# 036-KMP Speed up motif finding
## Shortening the motif search
- The standard approach to find whether one sequence appears as a substring of another is to slide the pattern along the text one position at a time and check for matches.
- If a mismatch occurs at the 100th position, we would need to go back 99 positions and start comparing again, which is inefficient.
- The computational complexity of this naive approach is approximately O(len(S) × len(T)).

## Example
- Let
    - t = ACGTACGT
    - s = TAGGTACGTACGGCATCACG

- In s[5:12], there are 7 matching characters.
- However, s[12] = G while t[7] = T, so a mismatch occurs.
- One might consider restarting the scan from s[6], but this is unnecessary.
- We already know that s[6:9] does not start with A, so it cannot match the prefix of t.
- If we start from s[9], we observe that
- t[0:4] = t[4:8] = ACGT,
- and since we already know s[12] ≠ t[7], a mismatch will inevitably occur at t[3].
- Therefore, s[9] should also be excluded as a candidate starting position, and the next valid starting point should be s[14].
- This idea forms the basis of the Knuth–Morris–Pratt (KMP) algorithm.

## Task
- Given a string s of length n, compute its Failure array P.

## Definitions
- For a string s:
  - A prefix is defined as s[1:j]
  - A suffix is defined as s[k:n]
  - (for simplicity, we consider 1-indexing)
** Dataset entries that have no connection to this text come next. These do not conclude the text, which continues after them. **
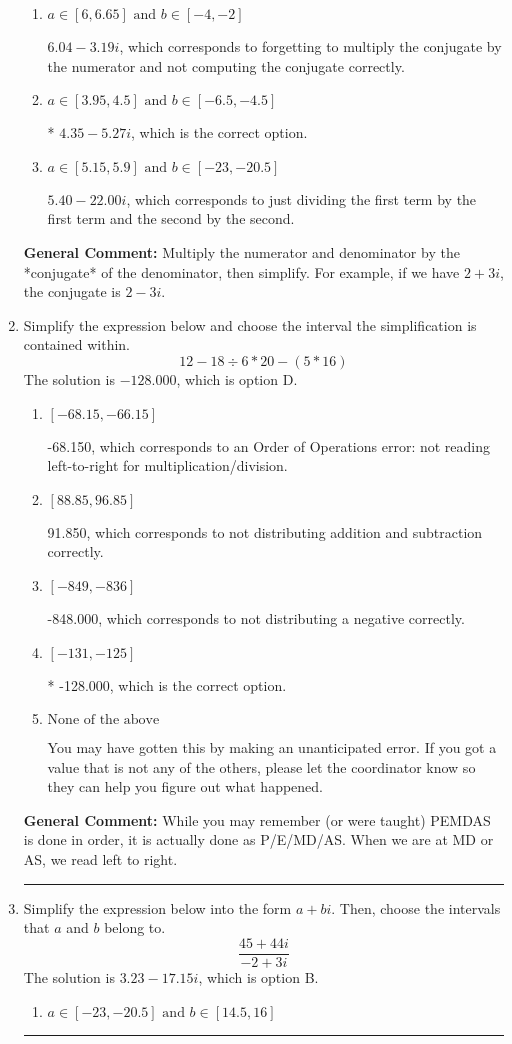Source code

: \documentclass{extbook}[14pt]
\newcommand{\litem}[1]{\item #1

\rule{\textwidth}{0.4pt}}
\begin{document}
\begin{enumerate}
{\begin{enumerate}[label=\Alph*.]
 $113.00  - 5.27 i$, which corresponds to forgetting to multiply the conjugate by the numerator and using a plus instead of a minus in the denominator.
\item \( a \in [6, 6.65] \text{ and } b \in [-4, -2] \)

 $6.04  - 3.19 i$, which corresponds to forgetting to multiply the conjugate by the numerator and not computing the conjugate correctly.
\item \( a \in [3.95, 4.5] \text{ and } b \in [-6.5, -4.5] \)

* $4.35  - 5.27 i$, which is the correct option.
\item \( a \in [5.15, 5.9] \text{ and } b \in [-23, -20.5] \)

 $5.40  - 22.00 i$, which corresponds to just dividing the first term by the first term and the second by the second.
\end{enumerate}

\textbf{General Comment:} Multiply the numerator and denominator by the *conjugate* of the denominator, then simplify. For example, if we have $2+3i$, the conjugate is $2-3i$.
}
\litem{
Simplify the expression below and choose the interval the simplification is contained within.
\[ 12 - 18 \div 6 * 20 - (5 * 16) \]The solution is \( -128.000 \), which is option D.\begin{enumerate}[label=\Alph*.]
\item \( [-68.15, -66.15] \)

 -68.150, which corresponds to an Order of Operations error: not reading left-to-right for multiplication/division.
\item \( [88.85, 96.85] \)

 91.850, which corresponds to not distributing addition and subtraction correctly.
\item \( [-849, -836] \)

 -848.000, which corresponds to not distributing a negative correctly.
\item \( [-131, -125] \)

* -128.000, which is the correct option.
\item \( \text{None of the above} \)

 You may have gotten this by making an unanticipated error. If you got a value that is not any of the others, please let the coordinator know so they can help you figure out what happened.
\end{enumerate}

\textbf{General Comment:} While you may remember (or were taught) PEMDAS is done in order, it is actually done as P/E/MD/AS. When we are at MD or AS, we read left to right.
}
\litem{
Simplify the expression below into the form $a+bi$. Then, choose the intervals that $a$ and $b$ belong to.
\[ \frac{45 + 44 i}{-2 + 3 i} \]The solution is \( 3.23  - 17.15 i \), which is option B.\begin{enumerate}[label=\Alph*.]
\item \( a \in [-23, -20.5] \text{ and } b \in [14.5, 16] \)


\end{enumerate}}
\end{enumerate}
\end{document}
- The failure array P[k] is defined as:
the length of the longest substring s[j:k] that is equal to some prefix s[1:k-j+1],
with the restriction j ≠ 1.

- The restriction j ≠ 1 is necessary because if j = 1, then s[j:k] = s[1:k], which would always match the prefix, resulting in P[k] = k for all k.

- Although this definition is somewhat difficult to understand
- It is equivalent to the partial match table used in the KMP algorithm.

## Alternative explanation
- Consider the substring s[1:k].
- Among all prefixes of this substring and suffixes of the same length,
the maximum length where they are equal is defined as P[k].
- By convention, P[1] = 0.

## Summary
- In essence, the task is to compute the partial match table (failure function) for a string of length n.

## Example
- For s = "ABABAB", the failure array is:

|index|pattern| Prefix + others | others + suffix | Failure array value(match_length) |
|:---:|:-----:|:---------------:|:---------------:|:-------------------:|
| 0 | A | - | - | 0 |
| 1 | AB | A + (b) | (a) + B | 0 |
| 2 | ABA | A + (ba) | (ab) + A | 1 |
| 3 | ABAB | AB + (ab) | (ab) AB | 2 |
| 4 | ABABA | ABA + (ab) | (ab) + ABA | 3 |
| 5 | ABABAB| ABAB + (ab) | (ab) + ABAB | 4 | 

- From this table, we can see that for indices [2–5],
instead of restarting the match from the beginning,
- if s[match_len + 1] = s[current_position], we can simply extend the existing match.

In [11]:
sample_seq = "CAGCATGGTATCACAGCAGAG"
worst_seq = "A" * 1000 + "B"

In [None]:
import time
# at first, I try a naive implementation of failure table calculation
def naive_failure_table(seq):
    seq_len = len(seq)
    failure_array = [0] * seq_len

    for k in range(0, seq_len):
        longest_match_len = 0
        if k == 0 :
            failure_array[k] = 0
            continue
        for j in range(1, k + 1):
            # here, j is the length of the prefix/suffix to compare
            prefix = seq[0:j]
            suffix = seq[k - j + 1:k + 1]
            if prefix == suffix:
                longest_match_len = j
        failure_array[k] = longest_match_len
    return failure_array

# it can work correctly for sample sequence
failure_array_naive = naive_failure_table(sample_seq)
print("Naive failure array:", failure_array_naive)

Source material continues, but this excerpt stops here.